The lightness of his tormentor's voice told Daggett his monster was truly enjoying this moment. It chuckled again and said, "We are far from anyone who might hear your screams of agony or your pleas for help." His tormentor whispered.

Daggett started to tremble. He couldn't control it. The panic returned and the adrenaline flowed as he desperately struggled to free himself.

"Where am I?" He stuttered with a painful rasp.

"This is where I do some of my best work, my art." The willowy whisper continued.

"What kind of art?"

"Body art… Just look at yourself."

The whisperer's gloved hands came up holding a long-bladed straight razor with a bloody blade and a small portable table torch. Daggett winced and cried out as he realized why his legs burned and his arms had long, deep cuts and blistered, seared skin. His face burned too.

"You're demented." Daggett whispered.

The blue eyes blazed with anger as the voice whispered. "To each his own."

"Please don't do this to me."

"Too late now."

"It's never too late. I won't tell anyone."

"Shhh," it whispered. "I'm going to make the pain go away. This won't take long." The killer lowered the flame from the portable torch to the inside of one thigh.

Daggett screamed as the pain raced through his body. He embraced it. The pain was proof of life. Without the pain, he feared he'd be lost.

"I want to live." Daggett sobbed in agony.

Gently, his tormentor smoothed it's fingertips over his forehead. "Shhh…we can't do that." The gentle touch set off an explosion of tremors. His body shook uncontrollably. His eyes widened in horror as he watched the lit portable torch held over his genitals. He felt heat then searing pain as he screamed in horror while the smell of scorched flesh reached his nostrils. His tormentor gleefully whispered, "My blade might accidently slide… like this… and slice right through your manhood. Oops!

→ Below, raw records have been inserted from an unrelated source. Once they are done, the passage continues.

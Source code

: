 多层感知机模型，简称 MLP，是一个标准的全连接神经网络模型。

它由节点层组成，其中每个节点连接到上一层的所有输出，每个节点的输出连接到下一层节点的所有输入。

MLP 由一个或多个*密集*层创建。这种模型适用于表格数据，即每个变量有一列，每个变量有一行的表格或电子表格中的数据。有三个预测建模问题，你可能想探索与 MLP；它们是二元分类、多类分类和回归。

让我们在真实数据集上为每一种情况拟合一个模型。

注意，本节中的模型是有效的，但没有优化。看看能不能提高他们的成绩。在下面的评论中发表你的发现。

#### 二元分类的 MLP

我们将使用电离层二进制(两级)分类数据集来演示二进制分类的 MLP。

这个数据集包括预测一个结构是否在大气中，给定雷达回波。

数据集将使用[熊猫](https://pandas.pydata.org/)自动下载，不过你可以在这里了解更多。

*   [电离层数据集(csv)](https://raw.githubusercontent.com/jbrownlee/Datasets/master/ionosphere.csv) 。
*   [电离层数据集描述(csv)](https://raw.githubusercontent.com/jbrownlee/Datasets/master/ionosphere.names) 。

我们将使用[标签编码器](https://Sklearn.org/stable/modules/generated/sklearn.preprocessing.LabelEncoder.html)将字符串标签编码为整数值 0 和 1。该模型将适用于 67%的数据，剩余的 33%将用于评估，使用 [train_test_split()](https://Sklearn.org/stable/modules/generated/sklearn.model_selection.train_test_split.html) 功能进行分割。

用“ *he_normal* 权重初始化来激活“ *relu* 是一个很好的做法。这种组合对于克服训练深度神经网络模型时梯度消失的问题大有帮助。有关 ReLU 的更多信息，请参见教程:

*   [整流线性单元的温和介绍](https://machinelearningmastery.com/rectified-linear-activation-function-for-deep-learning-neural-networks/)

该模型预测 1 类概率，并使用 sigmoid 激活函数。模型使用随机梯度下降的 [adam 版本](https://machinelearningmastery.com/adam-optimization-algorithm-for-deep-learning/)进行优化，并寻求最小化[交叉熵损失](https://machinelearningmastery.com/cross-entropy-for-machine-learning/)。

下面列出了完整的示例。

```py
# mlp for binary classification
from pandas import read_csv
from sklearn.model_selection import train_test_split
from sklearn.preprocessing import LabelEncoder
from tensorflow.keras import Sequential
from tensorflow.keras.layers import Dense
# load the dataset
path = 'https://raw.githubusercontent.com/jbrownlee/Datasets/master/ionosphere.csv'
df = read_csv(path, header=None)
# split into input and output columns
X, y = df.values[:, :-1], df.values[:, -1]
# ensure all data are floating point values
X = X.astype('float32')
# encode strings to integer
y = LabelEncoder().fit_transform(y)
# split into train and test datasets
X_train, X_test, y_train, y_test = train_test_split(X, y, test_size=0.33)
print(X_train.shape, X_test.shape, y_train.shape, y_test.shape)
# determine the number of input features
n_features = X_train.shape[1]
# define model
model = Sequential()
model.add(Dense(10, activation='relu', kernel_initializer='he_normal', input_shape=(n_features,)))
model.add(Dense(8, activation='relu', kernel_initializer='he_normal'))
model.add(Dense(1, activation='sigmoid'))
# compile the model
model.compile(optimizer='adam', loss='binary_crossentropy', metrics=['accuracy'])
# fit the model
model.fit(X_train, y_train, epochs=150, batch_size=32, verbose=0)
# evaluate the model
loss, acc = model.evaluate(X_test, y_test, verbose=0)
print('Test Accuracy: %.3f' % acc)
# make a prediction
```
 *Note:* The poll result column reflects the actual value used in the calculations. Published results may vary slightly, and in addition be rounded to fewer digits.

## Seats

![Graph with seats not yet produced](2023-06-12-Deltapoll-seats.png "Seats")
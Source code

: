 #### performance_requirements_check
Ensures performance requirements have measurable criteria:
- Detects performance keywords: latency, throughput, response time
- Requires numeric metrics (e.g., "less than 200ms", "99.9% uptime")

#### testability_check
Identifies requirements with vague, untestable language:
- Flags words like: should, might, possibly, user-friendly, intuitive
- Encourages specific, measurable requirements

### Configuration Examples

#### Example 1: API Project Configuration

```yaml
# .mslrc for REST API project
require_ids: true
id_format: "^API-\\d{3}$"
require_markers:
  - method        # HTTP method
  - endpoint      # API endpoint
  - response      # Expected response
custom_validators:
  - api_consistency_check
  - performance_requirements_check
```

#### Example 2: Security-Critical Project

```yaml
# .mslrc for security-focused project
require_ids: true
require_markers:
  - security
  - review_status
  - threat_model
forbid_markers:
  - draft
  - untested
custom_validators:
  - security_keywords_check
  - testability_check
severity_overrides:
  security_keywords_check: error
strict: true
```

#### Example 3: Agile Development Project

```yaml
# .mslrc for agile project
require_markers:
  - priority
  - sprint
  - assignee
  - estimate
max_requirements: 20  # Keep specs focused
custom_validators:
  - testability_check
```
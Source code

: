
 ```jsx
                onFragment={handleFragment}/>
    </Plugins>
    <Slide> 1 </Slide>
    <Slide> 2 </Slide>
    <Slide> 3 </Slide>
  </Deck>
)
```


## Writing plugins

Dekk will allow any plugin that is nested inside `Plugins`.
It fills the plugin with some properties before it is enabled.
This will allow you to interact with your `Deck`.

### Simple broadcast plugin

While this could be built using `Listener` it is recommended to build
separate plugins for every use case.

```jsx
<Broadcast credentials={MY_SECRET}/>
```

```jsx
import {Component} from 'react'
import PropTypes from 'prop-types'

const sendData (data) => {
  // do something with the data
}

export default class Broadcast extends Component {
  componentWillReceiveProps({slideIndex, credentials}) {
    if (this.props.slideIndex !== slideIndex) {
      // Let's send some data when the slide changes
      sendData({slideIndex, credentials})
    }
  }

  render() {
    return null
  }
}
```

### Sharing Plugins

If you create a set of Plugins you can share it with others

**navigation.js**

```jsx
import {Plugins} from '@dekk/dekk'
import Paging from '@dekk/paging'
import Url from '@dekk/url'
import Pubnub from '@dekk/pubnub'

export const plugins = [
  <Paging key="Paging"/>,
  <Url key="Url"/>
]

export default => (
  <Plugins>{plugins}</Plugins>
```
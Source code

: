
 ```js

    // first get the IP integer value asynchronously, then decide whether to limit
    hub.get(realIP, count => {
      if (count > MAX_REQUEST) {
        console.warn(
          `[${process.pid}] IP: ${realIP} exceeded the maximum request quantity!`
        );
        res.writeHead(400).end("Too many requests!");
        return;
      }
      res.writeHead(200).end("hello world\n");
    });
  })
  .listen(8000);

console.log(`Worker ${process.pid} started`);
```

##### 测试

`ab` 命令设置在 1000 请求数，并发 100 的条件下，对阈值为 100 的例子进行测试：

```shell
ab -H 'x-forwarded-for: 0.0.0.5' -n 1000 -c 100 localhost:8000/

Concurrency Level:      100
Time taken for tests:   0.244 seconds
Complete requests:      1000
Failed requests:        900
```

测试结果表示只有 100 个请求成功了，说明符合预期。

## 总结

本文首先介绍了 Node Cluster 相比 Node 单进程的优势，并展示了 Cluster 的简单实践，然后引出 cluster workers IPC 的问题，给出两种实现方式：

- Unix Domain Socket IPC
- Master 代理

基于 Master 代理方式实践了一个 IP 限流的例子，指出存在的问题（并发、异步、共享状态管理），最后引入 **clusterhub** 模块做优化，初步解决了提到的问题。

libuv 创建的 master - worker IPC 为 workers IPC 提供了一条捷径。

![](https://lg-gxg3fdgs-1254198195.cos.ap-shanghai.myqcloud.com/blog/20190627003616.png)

Look what you've made me do, Daggett!"

The pain was agonizing. Daggett's scream brought a glazed look of delight to his tormentor. Daggett tasted blood as he bit through his tongue trying to halt his screams, knowing they encouraged his tormentor. The monster stared at him as if he was some kind of lab experiment that required evaluation while performing a preordained response.

A camera magically appeared, snapping photos of Daggett's reaction. "Almost done. It won't be long now. Too bad… So sad." The monster whispered while dragging the sharp blade over the tender flesh of Daggett's neck.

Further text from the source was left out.